▸ ASSIGNED TASK
The answer must be an exact copy of every entry, with no pictures in it.
** Opening STUDY MATERIAL block **
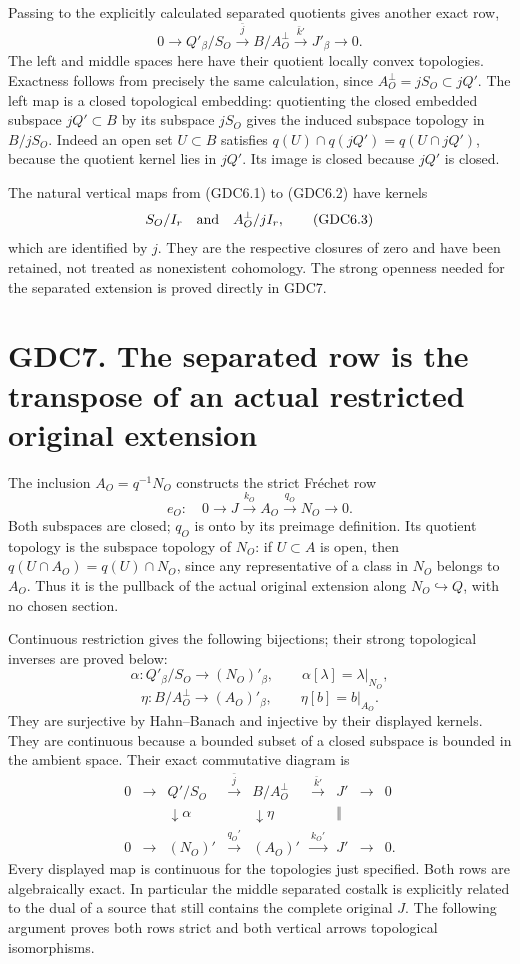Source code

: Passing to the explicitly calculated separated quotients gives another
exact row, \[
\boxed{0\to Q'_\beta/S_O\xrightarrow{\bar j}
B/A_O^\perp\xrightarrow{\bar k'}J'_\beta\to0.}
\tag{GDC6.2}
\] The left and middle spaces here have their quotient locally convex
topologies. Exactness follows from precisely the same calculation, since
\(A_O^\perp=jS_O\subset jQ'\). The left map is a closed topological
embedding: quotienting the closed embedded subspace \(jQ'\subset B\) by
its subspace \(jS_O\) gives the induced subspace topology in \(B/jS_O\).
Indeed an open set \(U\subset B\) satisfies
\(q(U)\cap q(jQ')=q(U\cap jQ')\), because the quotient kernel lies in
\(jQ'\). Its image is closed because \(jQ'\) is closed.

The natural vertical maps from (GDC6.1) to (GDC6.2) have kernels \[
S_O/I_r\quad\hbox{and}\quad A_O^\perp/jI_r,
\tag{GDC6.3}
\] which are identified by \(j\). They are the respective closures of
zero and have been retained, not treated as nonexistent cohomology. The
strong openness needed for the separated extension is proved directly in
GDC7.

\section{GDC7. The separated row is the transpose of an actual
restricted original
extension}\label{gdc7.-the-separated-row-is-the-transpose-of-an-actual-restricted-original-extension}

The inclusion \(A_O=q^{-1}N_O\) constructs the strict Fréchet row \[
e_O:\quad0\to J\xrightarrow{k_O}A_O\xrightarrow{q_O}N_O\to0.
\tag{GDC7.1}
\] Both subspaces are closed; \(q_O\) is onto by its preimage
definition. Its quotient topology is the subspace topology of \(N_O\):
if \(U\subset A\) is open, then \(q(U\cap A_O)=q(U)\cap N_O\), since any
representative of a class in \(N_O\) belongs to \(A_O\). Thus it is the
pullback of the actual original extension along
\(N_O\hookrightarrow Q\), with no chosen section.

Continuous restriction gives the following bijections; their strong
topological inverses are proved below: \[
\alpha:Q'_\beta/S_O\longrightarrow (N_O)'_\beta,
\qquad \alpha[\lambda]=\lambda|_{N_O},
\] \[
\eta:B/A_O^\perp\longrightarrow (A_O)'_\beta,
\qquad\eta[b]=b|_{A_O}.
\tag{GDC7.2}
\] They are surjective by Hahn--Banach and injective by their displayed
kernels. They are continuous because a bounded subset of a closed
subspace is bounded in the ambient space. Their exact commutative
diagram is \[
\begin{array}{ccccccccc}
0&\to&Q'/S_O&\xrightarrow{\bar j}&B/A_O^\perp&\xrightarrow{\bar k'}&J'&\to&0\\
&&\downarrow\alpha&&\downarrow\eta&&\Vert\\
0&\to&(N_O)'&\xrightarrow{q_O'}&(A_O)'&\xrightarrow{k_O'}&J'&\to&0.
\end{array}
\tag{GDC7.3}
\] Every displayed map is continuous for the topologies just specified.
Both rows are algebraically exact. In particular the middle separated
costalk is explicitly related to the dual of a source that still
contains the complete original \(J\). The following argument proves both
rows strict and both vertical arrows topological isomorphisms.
** Closing STUDY MATERIAL block **
▸ ANSWER FOR THIS EXERCISE
Source code

: Passing to the explicitly calculated separated quotients gives another
exact row, \[
\boxed{0\to Q'_\beta/S_O\xrightarrow{\bar j}
B/A_O^\perp\xrightarrow{\bar k'}J'_\beta\to0.}
\tag{GDC6.2}
\] The left and middle spaces here have their quotient locally convex
topologies. Exactness follows from precisely the same calculation, since
\(A_O^\perp=jS_O\subset jQ'\). The left map is a closed topological
embedding: quotienting the closed embedded subspace \(jQ'\subset B\) by
its subspace \(jS_O\) gives the induced subspace topology in \(B/jS_O\).
Indeed an open set \(U\subset B\) satisfies
\(q(U)\cap q(jQ')=q(U\cap jQ')\), because the quotient kernel lies in
\(jQ'\). Its image is closed because \(jQ'\) is closed.

The natural vertical maps from (GDC6.1) to (GDC6.2) have kernels \[
S_O/I_r\quad\hbox{and}\quad A_O^\perp/jI_r,
\tag{GDC6.3}
\] which are identified by \(j\). They are the respective closures of
zero and have been retained, not treated as nonexistent cohomology. The
strong openness needed for the separated extension is proved directly in
GDC7.

\section{GDC7. The separated row is the transpose of an actual
restricted original
extension}\label{gdc7.-the-separated-row-is-the-transpose-of-an-actual-restricted-original-extension}

The inclusion \(A_O=q^{-1}N_O\) constructs the strict Fréchet row \[
e_O:\quad0\to J\xrightarrow{k_O}A_O\xrightarrow{q_O}N_O\to0.
\tag{GDC7.1}
\] Both subspaces are closed; \(q_O\) is onto by its preimage
definition. Its quotient topology is the subspace topology of \(N_O\):
if \(U\subset A\) is open, then \(q(U\cap A_O)=q(U)\cap N_O\), since any
representative of a class in \(N_O\) belongs to \(A_O\). Thus it is the
pullback of the actual original extension along
\(N_O\hookrightarrow Q\), with no chosen section.

Continuous restriction gives the following bijections; their strong
topological inverses are proved below: \[
\alpha:Q'_\beta/S_O\longrightarrow (N_O)'_\beta,
\qquad \alpha[\lambda]=\lambda|_{N_O},
\] \[
\eta:B/A_O^\perp\longrightarrow (A_O)'_\beta,
\qquad\eta[b]=b|_{A_O}.
\tag{GDC7.2}
\] They are surjective by Hahn--Banach and injective by their displayed
kernels. They are continuous because a bounded subset of a closed
subspace is bounded in the ambient space. Their exact commutative
diagram is \[
\begin{array}{ccccccccc}
0&\to&Q'/S_O&\xrightarrow{\bar j}&B/A_O^\perp&\xrightarrow{\bar k'}&J'&\to&0\\
&&\downarrow\alpha&&\downarrow\eta&&\Vert\\
0&\to&(N_O)'&\xrightarrow{q_O'}&(A_O)'&\xrightarrow{k_O'}&J'&\to&0.
\end{array}
\tag{GDC7.3}
\] Every displayed map is continuous for the topologies just specified.
Both rows are algebraically exact. In particular the middle separated
costalk is explicitly related to the dual of a source that still
contains the complete original \(J\). The following argument proves both
rows strict and both vertical arrows topological isomorphisms.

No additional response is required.